A ruling is likely to be delayed, however, if the oral arguments held today are any indication.  In a last-minute round of activity in early May, the court ordered the plaintiffs and the Federal Election Commission (“FEC”) to submit briefs addressing whether the FECA requires that the case be heard en banc by the D.C. Circuit.

Typically, cases at the federal appeals court level are heard by a panel of three judges, but an en banc hearing, which includes all of the judges of the court, may be used according to civil procedure rules or statutory requirements.  A provision of the FECA dating back to the 1940s, section 437h, states that the national committee of any political party, the FEC, or any voter in a Presidential election “may” file a claim that a portion of the FECA is unconstitutional in a district court, and the district court “immediately shall” certify the constitutional questions to a circuit court, which must then hear the matter en banc.

Both parties agreed today that nothing in the language of the section or its history indicates that a circuit court must always hear these constitutional questions en banc.  However, the oral argument was consumed with this procedural issue, leaving no time for detailed arguments about the federal contractor ban itself.

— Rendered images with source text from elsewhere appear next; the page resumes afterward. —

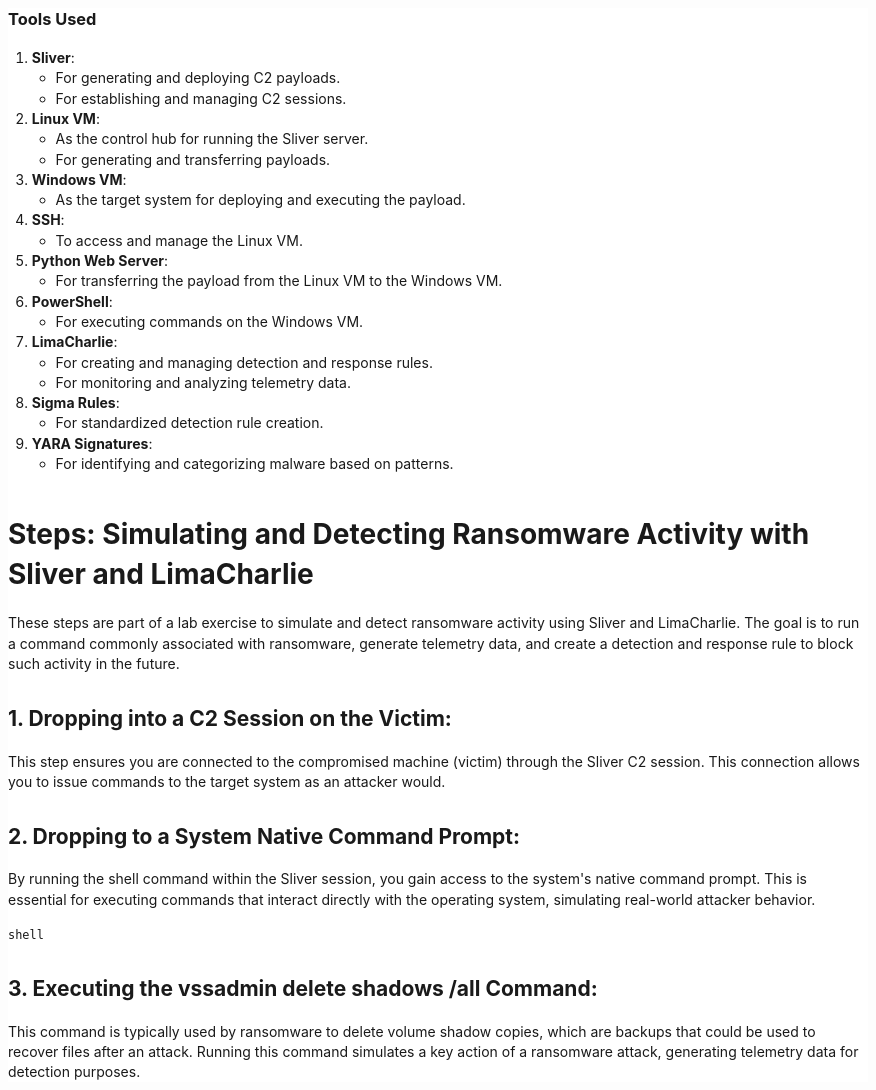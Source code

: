 ### Tools Used

1. **Sliver**:
   - For generating and deploying C2 payloads.
   - For establishing and managing C2 sessions.
2. **Linux VM**:
   - As the control hub for running the Sliver server.
   - For generating and transferring payloads.
3. **Windows VM**:
   - As the target system for deploying and executing the payload.
4. **SSH**:
   - To access and manage the Linux VM.
5. **Python Web Server**:
   - For transferring the payload from the Linux VM to the Windows VM.
6. **PowerShell**:
   - For executing commands on the Windows VM.
7. **LimaCharlie**:
   - For creating and managing detection and response rules.
   - For monitoring and analyzing telemetry data.
8. **Sigma Rules**:
   - For standardized detection rule creation.
9. **YARA Signatures**:
   - For identifying and categorizing malware based on patterns.

# Steps: Simulating and Detecting Ransomware Activity with Sliver and LimaCharlie

These steps are part of a lab exercise to simulate and detect ransomware activity using Sliver and LimaCharlie. The goal is to run a command commonly associated with ransomware, generate telemetry data, and create a detection and response rule to block such activity in the future.

## 1. Dropping into a C2 Session on the Victim:

This step ensures you are connected to the compromised machine (victim) through the Sliver C2 session. This connection allows you to issue commands to the target system as an attacker would.

## 2. Dropping to a System Native Command Prompt:

By running the shell command within the Sliver session, you gain access to the system's native command prompt. This is essential for executing commands that interact directly with the operating system, simulating real-world attacker behavior.

```
shell
```

## 3. Executing the vssadmin delete shadows /all Command:

This command is typically used by ransomware to delete volume shadow copies, which are backups that could be used to recover files after an attack. Running this command simulates a key action of a ransomware attack, generating telemetry data for detection purposes.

In the coming weeks, the court may decide to send the case back to the district court to properly certify the constitutional issues for an en banc hearing, or the court may find that it can hear the case with a three judge panel and could potentially order additional arguments on the merits.  Under either scenario, it seems a decision on the constitutionality of the federal contractor contribution ban may be some time coming.